Harry gözlerini açmakta zorlanıyordu. Bu geçişlerde artık daha da ustalaşmıştı. Buna sevinmeli miydi yoksa üzülmeli miydi bilmiyordu, artık sadece bitmesini istiyordu. Hafifçe kıpırdandığında üzerinde birinin kolunu hissetti. Harry gözlerini ovuştururken biri suratını, suratına bastırarak onu öptü. Harry de ona karşılık veriyordu.

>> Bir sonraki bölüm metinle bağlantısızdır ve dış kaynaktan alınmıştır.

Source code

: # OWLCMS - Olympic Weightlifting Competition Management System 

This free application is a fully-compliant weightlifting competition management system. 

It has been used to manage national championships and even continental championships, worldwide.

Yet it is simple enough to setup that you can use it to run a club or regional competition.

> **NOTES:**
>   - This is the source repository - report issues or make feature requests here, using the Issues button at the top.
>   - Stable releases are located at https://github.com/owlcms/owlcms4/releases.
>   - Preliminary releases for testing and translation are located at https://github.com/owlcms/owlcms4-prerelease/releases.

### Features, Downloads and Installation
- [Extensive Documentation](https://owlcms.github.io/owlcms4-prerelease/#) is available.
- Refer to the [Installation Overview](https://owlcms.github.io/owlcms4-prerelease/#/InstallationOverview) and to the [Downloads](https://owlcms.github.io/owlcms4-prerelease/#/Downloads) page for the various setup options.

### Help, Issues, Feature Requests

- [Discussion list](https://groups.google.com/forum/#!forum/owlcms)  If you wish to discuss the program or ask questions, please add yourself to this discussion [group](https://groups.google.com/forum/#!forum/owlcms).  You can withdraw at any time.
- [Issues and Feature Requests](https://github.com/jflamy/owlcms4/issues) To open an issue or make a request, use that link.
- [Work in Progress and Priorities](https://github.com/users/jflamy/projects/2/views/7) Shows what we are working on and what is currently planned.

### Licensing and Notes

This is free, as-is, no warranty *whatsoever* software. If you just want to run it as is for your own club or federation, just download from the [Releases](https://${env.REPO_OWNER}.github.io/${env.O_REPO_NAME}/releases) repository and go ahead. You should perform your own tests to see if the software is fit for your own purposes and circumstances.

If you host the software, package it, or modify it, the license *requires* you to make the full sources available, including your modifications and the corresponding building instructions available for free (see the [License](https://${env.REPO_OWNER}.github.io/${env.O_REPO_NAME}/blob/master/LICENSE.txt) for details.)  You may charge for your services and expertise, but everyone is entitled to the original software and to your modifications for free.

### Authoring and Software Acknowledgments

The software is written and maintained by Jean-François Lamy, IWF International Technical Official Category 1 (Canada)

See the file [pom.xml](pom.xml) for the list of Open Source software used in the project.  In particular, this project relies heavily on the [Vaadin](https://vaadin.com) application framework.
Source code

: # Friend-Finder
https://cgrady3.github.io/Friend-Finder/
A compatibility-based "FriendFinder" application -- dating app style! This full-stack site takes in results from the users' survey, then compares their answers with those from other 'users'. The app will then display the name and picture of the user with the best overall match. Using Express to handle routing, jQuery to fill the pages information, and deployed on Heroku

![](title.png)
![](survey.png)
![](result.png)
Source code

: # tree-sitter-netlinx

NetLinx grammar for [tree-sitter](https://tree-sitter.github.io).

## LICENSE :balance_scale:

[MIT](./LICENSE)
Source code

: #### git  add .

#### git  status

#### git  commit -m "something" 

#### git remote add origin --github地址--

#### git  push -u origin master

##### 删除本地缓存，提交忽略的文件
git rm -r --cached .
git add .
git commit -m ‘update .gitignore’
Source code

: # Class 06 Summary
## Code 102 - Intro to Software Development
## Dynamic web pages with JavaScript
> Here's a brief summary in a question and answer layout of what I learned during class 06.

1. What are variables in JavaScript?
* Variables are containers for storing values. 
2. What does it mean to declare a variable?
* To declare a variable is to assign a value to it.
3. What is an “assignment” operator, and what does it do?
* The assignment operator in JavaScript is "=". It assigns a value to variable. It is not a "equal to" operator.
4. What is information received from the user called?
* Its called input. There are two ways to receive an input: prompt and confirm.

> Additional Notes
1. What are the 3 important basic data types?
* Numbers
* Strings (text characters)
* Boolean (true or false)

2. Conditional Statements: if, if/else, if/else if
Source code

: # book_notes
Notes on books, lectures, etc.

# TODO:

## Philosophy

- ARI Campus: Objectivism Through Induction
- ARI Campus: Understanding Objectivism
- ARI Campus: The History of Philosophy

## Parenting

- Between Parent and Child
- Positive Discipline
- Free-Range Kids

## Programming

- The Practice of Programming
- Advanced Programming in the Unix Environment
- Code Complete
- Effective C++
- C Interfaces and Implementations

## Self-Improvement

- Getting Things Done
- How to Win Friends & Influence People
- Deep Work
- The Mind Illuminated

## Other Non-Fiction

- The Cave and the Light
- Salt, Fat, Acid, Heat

Onu öpen kişinin kim olduğunu bilmiyordu ama yatağında olduğuna göre ve onu öptüğüne göre, karşılık vermesi en doğru olanı olmalıydı.
Tabii gözlerini açtığında gördüğü kişi Snape olmasaydı. Harry irkilerek onu kendinden uzaklaştırdı.
İrkilerek yataktan kalkarken yanına önce yorganı almayı düşündü ama bunun gereksiz olduğunu biliyordu. Snape'e olağanca öfkeyle bakıyordu. Eğer yanında asası olsaydı onu bu yaptığı için lanetleyebilirdi bile. "Ne yapıyorsun Snape?"
Snape şaşkınlıkla Harry'ye bakıyordu. Bu da neydi? Sabah şakası falan mı? Yıllardır böyle uyanmamışlardı? Harry neden ondan kaçmıştı, yoksa dün gece ona fazlamı gelmişti? Harry'ye gülümseyerek baktı. "Ne mi yapıyorum, Harry?"
Harry sadece sinirle nefes verebildi. Onu suçlayamazdı sonuçta. Bunların tek suçlusu kendisiydi. Sinirini yatıştırmak zorundaydı. Snape'in karşısında çırılçıplak duruyordu ve bu hiç de hoşuna gitmiyordu. Ayrıca onun da çıplak olduğunu biliyordu. Yataktayken tenini hissetmişti. Koşar adımlarla ardından banyonun bulunduğunu düşündüğü bir kapıya doğru yöneldi.
Snape, Harry'ye ne olduğunu merak ediyordu ama bu konunun üstünde de durmak istemiyordu. Onun neye ihtiyacı olduğunu biliyordu. Yataktan kalkarak onun yanına gitti ve boynunu öptü.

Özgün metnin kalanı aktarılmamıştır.